• What you have to do:
In the material below, find the line with "- [ ] Page load times acceptable" and the line with "- [ ] Loading states display", then output those two lines and every line between them, exactly.

• Working data:
· · · · · · ·

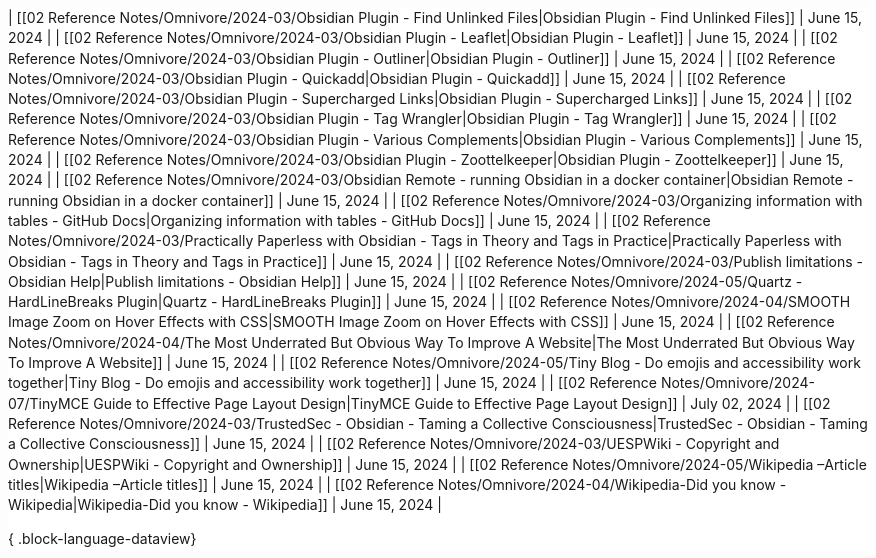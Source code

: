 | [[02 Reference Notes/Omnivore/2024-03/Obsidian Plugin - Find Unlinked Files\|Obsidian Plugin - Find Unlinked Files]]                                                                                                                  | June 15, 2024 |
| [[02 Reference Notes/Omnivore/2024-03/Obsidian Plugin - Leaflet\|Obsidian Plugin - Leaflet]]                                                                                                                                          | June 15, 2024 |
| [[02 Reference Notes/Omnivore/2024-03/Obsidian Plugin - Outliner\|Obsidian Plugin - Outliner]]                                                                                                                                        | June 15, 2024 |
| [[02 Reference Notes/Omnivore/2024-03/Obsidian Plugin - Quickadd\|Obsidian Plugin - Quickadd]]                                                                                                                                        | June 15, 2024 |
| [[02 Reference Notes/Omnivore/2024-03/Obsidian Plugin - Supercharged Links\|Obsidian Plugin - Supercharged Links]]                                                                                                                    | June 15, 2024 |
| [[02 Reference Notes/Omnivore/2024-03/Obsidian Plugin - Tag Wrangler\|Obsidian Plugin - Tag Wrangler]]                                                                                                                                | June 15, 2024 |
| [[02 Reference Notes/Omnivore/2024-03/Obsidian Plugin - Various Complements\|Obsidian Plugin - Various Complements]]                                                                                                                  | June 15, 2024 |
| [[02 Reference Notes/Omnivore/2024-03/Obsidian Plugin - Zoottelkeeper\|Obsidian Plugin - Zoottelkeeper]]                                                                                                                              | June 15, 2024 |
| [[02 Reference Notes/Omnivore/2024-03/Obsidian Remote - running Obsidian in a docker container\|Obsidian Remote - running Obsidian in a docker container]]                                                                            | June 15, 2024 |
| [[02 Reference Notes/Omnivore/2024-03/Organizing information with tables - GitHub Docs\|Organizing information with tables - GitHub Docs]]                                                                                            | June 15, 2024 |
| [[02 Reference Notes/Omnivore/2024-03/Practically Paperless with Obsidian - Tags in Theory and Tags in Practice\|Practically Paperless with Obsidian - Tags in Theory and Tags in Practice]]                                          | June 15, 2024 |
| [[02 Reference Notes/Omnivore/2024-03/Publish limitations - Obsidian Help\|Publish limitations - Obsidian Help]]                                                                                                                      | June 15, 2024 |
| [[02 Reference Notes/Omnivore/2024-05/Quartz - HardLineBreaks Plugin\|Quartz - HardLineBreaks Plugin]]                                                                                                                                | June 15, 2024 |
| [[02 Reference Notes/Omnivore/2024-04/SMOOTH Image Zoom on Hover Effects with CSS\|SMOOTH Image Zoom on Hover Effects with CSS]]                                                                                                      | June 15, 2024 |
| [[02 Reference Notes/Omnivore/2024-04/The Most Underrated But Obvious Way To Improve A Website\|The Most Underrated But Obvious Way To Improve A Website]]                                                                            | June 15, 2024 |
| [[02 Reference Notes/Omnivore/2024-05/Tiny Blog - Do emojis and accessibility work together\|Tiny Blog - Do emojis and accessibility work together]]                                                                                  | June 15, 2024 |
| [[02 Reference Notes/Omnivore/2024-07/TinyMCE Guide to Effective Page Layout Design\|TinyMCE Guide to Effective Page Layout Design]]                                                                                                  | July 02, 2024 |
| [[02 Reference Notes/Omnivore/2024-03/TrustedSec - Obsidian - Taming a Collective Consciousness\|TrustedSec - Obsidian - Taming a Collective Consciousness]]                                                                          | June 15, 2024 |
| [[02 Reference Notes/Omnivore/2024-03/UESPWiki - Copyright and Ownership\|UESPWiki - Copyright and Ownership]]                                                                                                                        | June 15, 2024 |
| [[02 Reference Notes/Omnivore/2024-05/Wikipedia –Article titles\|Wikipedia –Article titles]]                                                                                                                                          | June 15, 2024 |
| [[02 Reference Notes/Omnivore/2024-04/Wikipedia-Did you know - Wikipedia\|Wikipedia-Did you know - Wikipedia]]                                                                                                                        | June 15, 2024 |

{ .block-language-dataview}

· · · · · · ·

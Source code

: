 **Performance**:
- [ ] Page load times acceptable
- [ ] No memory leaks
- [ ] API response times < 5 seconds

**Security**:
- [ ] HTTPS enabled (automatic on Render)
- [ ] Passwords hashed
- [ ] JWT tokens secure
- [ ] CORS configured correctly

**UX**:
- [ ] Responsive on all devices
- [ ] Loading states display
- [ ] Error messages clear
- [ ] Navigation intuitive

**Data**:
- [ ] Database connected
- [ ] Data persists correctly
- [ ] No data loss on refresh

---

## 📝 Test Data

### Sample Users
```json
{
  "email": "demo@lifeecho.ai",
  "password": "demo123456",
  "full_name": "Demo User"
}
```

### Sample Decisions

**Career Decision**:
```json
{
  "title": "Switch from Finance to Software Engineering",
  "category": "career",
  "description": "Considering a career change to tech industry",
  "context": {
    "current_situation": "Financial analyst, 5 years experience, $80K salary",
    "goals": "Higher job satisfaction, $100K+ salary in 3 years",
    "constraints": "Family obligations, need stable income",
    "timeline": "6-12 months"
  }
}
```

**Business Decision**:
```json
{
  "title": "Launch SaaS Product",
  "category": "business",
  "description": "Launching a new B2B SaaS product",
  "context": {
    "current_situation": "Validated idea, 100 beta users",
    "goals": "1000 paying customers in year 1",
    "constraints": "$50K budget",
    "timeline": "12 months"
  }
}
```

· · · · · · ·

• Solution for this problem:
- [ ] Page load times acceptable
- [ ] No memory leaks
- [ ] API response times < 5 seconds

**Security**:
- [ ] HTTPS enabled (automatic on Render)
- [ ] Passwords hashed
- [ ] JWT tokens secure
- [ ] CORS configured correctly

**UX**:
- [ ] Responsive on all devices
- [ ] Loading states display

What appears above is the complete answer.